The sloppy side of AI
A recent study found that more than 50% of new web pages are now created by AI, and some are published with nothing more than a prompt. Plus, with new video and image creation tools, even more content can be made almost instantly.
This low-quality content is called AI slop. And so, with AI’s tendency toward hallucinations and the creation of misinformation, how can Media and Information Literacy skills be adjusted to sift through it all?
Roslyn Kratochvil Moore leads a team working with MIL at DW Akademie. When asked if the amount of AI slop will upend MIL skills or make media literacy obsolete, Moore did not mince words.
"Not remotely," she responded. "What we are dealing with is a changed environment, where everything is enhanced, for good and bad."
She pointed out that, while things like deep fakes have become much more believable, the ability to check and counter them have become easier as well.
"The theme that lies at the center of media literacy remains," Moore said. "And that’s critical thinking."
Where disinformation thrives
Steffen Leidel, a senior consultant with DW Akademie who leads the organization's community of practice on AI, said that some of the skills emphasized at recent MIL trainings already must move to the wayside. "The days of detecting AI by counting fingers, looking for weird lighting, hands or faces are almost over," he stated.
In fact, according to the Rethinking Media Literacy 2025 report from the World Economic Forum (WEF), by age 11, children’s ability to discern AI-generated content is far exceeded by their confidence. Training AI identification can then potentially backfire if it creates false certainty.
This gap between perception and reality is right where disinformation actors thrive. Combined with tools to create almost infinite content, producers have the chance to pollute the information landscape.
"Slopaganda"
The new type of propaganda, or "slopaganda," creates new problems, with similar results. Leidel describes it as "an endless stream of cheaply generated, emotionally charged AI content flooding spaces and eroding trust."
The use of AI slop then stands as a way to not necessarily convince someone that the disinformation is real, but to stoke divisions and weaken online spaces.

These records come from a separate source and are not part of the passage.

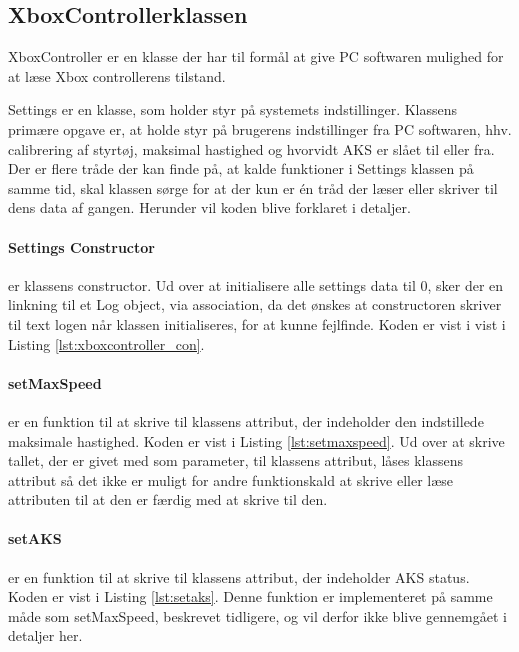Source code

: \subsection{XboxControllerklassen} \label{sec:xboxcontroller_impl}

XboxController er en klasse der har til formål at give PC softwaren mulighed for at læse Xbox controllerens tilstand.

Settings er en klasse, som holder styr på systemets indstillinger. Klassens primære opgave er, at holde styr på brugerens indstillinger fra PC softwaren, hhv. calibrering af styrtøj, maksimal hastighed og hvorvidt AKS er slået til eller fra.
Der er flere tråde der kan finde på, at kalde funktioner i Settings klassen på samme tid, skal klassen sørge for at der kun er én tråd der læser eller skriver til dens data af gangen.
Herunder vil koden blive forklaret i detaljer.


\paragraph{Settings Constructor} er klassens constructor. Ud over at initialisere alle settings data til 0, sker der en linkning til et Log object, via association, da det ønskes at constructoren skriver til text logen når klassen initialiseres, for at kunne fejlfinde. Koden er vist i vist i Listing \ref{lst:xboxcontroller_con}.




\paragraph{setMaxSpeed} er en funktion til at skrive til klassens attribut, der indeholder den indstillede maksimale hastighed. Koden er vist i Listing \ref{lst:setmaxspeed}. Ud over at skrive tallet, der er givet med som parameter, til klassens attribut, låses klassens attribut så det ikke er muligt for andre funktionskald at skrive eller læse attributen til at den er færdig med at skrive til den. 




\paragraph{setAKS} er en funktion til at skrive til klassens attribut, der indeholder AKS status. Koden er vist i Listing \ref{lst:setaks}. Denne funktion er implementeret på samme måde som setMaxSpeed, beskrevet tidligere, og vil derfor ikke blive gennemgået i detaljer her.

And, in the end, it can have the same effect: "Disinformation disrupts the ability of individuals to freely make informed choices about what is in their own best interests," the WEF report states.

Digital security to the fore
Moore, who together with her colleagues works on MIL for young people, points out that the types of skills that underpin MIL still hold: check sources, check bias and stop and think before reacting, responding or sharing. At the same time, studies show that MIL must keep up with the shifting online reality.
"For example, digital security and privacy was a side element of our work in the past," Moore said. "Now, it is a central tenet of our MIL focus."
In particular, online scams have become more common with an increased level of sophistication. Students and teachers have to learn to be aware.
Moore and her team have been working with organizations such as PYALARA in the West Bank and MiLLi in Namibia. They have developed the "Heroes and Villains Guidebook," which has already been in print since 2023 and has been used in classrooms, workshops, youth clubs and in rural community settings around the world. It will soon get an AI supplement, which is being workshopped at this week’s UNESCO Global MIL Week in Colombia.
A dangerous half-knowledge
"Another hurdle is getting teachers to teach something where they might not be the expert in the room," Moore explained, with many students potentially knowing more about AI than educators.
"Students are highly clever and are often very advanced in using AI tools," Moore said. "But the challenge is how to break down this complex technology to ensure basic understanding of AI while promoting responsible, informed, consensual use that encourages critical thinking."
And the challenges within different regions can significantly affect what MIL topics should to be highlighted. Needs in the West Bank, for example, which suffers from high levels of emotionally manipulative disinformation differ from Namibia, where sharing personal information is a major concern.
The limits of MIL
Still, MIL experts note the struggle is still real.
"Online spaces are a shared societal endeavor that must start with education and empowerment," says the WEF report, although it goes on to explain that empowerment and education are only parts of the puzzle that must be tied with better regulation and AI documentation.
But at least with MIL skills, the next generation will have a fighting chance to cut through the bullshit.